Recently it occurred to me very strongly: August’s death made me a member of the human race.

I spend a lot of time in my head. More than most other things, I think, I’m a thinker. Considering ideas; feeling my way through and around new theories; exploring my feelings and trying to root down to where they came from and why. These are the things that I do, pretty much constantly. Sometimes I drive my daughter, Pearl, around this city, and she babbles and plays in the back seat while I muse in the front seat, and then at some point I snort awake and think, “Oh! I haven’t said anything to Pearl this whole trip!” And I feel bad, and apologize to her: “I’m sorry, honey, I’m not ignoring you. I’ve just been…thinking.”

My point is that, of course, I have always been a member of the human race. But I live mostly in my head. I am a romantic and a storyteller, and I spend a lot of time telling myself stories about life, and trying to fit new layers, new experiences, into my grand, overarching story, my work-in-progress, my magnum opus: Being Human Here on Earth, Right Now.

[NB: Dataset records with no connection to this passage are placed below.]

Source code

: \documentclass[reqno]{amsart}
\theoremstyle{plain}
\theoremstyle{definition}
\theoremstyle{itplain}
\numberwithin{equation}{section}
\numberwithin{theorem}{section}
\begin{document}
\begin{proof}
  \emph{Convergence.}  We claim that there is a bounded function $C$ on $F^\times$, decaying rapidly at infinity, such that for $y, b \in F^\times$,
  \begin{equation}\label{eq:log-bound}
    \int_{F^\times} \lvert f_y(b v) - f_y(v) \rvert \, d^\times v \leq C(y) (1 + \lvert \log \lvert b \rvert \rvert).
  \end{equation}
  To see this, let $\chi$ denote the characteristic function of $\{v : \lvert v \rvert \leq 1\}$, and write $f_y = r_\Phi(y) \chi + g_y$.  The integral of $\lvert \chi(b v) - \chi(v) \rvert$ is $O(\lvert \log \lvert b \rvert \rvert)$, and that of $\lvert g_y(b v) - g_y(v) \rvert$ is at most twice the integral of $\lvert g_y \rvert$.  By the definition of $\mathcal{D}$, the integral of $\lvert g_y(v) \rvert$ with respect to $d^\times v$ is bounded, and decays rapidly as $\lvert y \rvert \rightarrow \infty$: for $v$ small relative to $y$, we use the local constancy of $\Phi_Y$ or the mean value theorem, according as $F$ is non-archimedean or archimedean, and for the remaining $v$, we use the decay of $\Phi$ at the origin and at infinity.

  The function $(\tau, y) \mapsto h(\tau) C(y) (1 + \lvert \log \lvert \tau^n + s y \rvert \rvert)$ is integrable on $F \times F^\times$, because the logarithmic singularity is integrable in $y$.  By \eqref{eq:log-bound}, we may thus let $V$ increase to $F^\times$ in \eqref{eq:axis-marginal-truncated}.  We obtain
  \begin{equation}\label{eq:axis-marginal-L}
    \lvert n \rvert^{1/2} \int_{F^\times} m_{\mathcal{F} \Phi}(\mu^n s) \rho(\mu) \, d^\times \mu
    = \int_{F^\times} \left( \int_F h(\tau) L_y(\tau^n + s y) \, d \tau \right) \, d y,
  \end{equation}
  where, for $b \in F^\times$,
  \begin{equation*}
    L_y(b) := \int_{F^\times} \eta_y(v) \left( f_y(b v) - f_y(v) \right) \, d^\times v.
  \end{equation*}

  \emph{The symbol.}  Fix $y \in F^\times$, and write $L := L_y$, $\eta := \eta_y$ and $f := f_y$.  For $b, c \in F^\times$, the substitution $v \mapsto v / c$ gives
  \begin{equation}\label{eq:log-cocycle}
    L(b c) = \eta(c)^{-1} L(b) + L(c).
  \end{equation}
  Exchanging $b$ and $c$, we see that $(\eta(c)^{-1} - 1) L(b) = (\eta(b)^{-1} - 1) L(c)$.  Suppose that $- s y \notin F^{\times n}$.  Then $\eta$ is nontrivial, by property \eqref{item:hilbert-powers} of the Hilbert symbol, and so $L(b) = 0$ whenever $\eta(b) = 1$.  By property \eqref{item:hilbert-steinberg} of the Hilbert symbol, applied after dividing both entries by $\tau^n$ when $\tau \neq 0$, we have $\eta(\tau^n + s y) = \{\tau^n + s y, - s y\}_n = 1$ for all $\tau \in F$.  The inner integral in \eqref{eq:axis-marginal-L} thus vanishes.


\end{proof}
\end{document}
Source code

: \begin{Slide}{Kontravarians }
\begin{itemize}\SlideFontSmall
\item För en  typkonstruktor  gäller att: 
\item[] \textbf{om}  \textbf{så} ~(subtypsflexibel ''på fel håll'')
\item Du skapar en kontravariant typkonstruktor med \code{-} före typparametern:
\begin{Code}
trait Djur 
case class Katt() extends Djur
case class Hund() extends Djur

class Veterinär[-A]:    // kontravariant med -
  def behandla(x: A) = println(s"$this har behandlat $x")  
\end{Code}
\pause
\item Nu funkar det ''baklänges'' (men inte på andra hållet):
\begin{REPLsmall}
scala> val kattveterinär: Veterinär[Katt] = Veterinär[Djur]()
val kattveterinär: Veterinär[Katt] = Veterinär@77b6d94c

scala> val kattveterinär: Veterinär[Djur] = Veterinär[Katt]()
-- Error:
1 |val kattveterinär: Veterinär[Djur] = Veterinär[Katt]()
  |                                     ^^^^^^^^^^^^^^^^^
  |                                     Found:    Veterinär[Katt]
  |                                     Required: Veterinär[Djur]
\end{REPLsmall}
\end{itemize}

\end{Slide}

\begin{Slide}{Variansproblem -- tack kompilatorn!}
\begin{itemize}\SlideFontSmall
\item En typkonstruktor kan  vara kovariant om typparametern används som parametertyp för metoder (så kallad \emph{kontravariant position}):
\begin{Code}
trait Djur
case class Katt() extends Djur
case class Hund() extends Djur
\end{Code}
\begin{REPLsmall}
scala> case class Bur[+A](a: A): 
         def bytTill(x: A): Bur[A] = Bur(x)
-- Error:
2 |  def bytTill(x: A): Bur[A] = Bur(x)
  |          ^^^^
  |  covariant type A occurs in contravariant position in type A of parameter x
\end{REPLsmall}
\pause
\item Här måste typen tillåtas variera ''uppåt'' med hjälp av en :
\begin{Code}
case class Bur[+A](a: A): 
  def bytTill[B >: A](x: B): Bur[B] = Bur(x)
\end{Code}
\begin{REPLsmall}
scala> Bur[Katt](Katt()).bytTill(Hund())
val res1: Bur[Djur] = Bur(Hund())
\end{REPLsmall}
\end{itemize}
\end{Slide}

Since August died, I have been so much more vulnerable to stories of others’ pain and loss. I am like a gigantic wound, one big raw nerve, a mass of pure emotion and empathy. People whose babies died kill me, of course, but it’s not just them; anyone feeling devastation and hopelessness makes me cry in commiseration.

I think I’m winding around what I’m trying to express because I’m not quite sure what, exactly, that is. It may be really simple. Let’s see:

Living within the pretty, strange and terrible stories inside my head sometimes distances me from life, truth, and what it really is to be human — which is ironic, since that concern (what it is to be human; what life is for, what it means, what we should do while we’re here, and why) is the central focus of my in-my-head musings.

August’s death made me more human because it put me really, firmly, in the same boat with everyone else. Where I already was, but didn’t know it. Now I do.

Sometimes I walk around filled with my own sadness, my own story of sadness: This is what happened to me. My son died and everything changed forever. I am a sadder person now, and I always will be. Sometimes I tell that story.

Just recently, though, I had the very quick follow-up realization that — wow — I’m not the only one. Most people are walking around carrying their own heavy story. Loss, depression, addiction, abuse; whatever it is, most of us are wounded. I’m not alone or unique in this in any way.

That is such a beautiful thing for me to realize, and it’s humbling. I’m glad to be here with the rest of you. Right where I’ve been all along, and just didn’t know it till now.